## WHAT YOU WILL DO:
Nothing outside the range below should be printed. Output exactly the lines from the line with "Tax (PPh 23/26)" to the line with "profits (8) |", both included.

## Stored data entries:
■ ■ ■

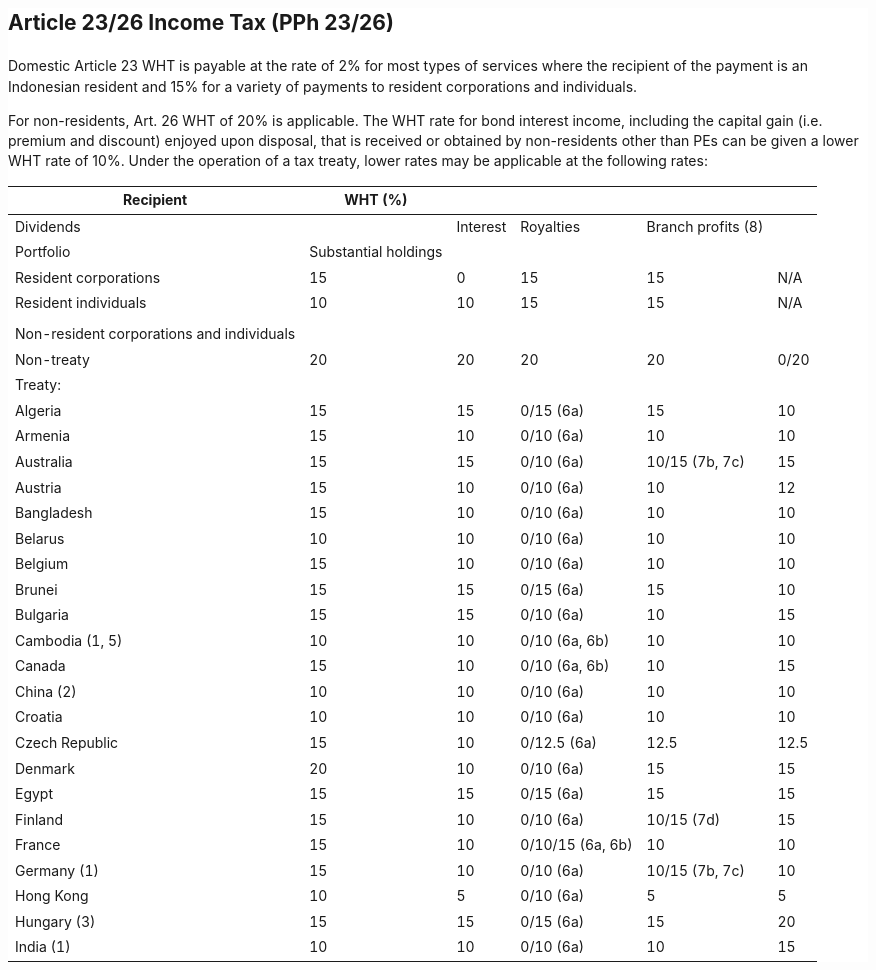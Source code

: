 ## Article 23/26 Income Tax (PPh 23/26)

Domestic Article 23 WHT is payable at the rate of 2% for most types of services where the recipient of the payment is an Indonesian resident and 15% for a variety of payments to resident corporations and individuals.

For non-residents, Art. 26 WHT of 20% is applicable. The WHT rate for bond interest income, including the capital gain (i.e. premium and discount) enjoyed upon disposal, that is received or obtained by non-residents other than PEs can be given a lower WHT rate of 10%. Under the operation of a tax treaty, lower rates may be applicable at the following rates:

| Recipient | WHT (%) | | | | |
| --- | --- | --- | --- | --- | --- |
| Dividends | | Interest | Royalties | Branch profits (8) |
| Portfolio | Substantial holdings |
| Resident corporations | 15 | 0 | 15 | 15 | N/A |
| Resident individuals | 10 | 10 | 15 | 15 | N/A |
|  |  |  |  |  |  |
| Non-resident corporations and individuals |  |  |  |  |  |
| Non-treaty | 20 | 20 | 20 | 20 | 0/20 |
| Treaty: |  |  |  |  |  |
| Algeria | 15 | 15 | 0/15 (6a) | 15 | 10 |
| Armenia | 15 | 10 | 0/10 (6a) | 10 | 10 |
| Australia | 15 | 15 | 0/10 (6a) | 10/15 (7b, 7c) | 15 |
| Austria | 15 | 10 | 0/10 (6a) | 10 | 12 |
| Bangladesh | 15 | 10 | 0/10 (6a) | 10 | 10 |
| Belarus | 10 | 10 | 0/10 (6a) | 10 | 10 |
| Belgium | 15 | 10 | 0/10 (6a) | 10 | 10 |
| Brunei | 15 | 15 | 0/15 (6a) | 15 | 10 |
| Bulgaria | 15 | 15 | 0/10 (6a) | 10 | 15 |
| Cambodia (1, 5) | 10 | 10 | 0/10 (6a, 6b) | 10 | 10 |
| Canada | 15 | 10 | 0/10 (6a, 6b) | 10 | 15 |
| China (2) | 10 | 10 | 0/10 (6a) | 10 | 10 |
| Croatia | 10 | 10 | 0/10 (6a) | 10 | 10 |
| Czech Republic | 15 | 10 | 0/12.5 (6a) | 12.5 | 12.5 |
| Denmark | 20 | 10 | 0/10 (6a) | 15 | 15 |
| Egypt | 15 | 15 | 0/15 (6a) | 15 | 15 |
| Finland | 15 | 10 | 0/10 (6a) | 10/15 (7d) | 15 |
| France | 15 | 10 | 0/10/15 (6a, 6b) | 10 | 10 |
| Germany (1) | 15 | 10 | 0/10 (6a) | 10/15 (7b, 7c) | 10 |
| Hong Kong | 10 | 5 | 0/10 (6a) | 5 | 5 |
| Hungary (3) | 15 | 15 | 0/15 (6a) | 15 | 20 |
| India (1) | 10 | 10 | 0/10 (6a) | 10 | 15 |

■ ■ ■

## OUTPUT FOR THIS EXERCISE:
: ## Article 23/26 Income Tax (PPh 23/26)

Domestic Article 23 WHT is payable at the rate of 2% for most types of services where the recipient of the payment is an Indonesian resident and 15% for a variety of payments to resident corporations and individuals.

For non-residents, Art. 26 WHT of 20% is applicable. The WHT rate for bond interest income, including the capital gain (i.e. premium and discount) enjoyed upon disposal, that is received or obtained by non-residents other than PEs can be given a lower WHT rate of 10%. Under the operation of a tax treaty, lower rates may be applicable at the following rates:

| Recipient | WHT (%) | | | | |
| --- | --- | --- | --- | --- | --- |
| Dividends | | Interest | Royalties | Branch profits (8) |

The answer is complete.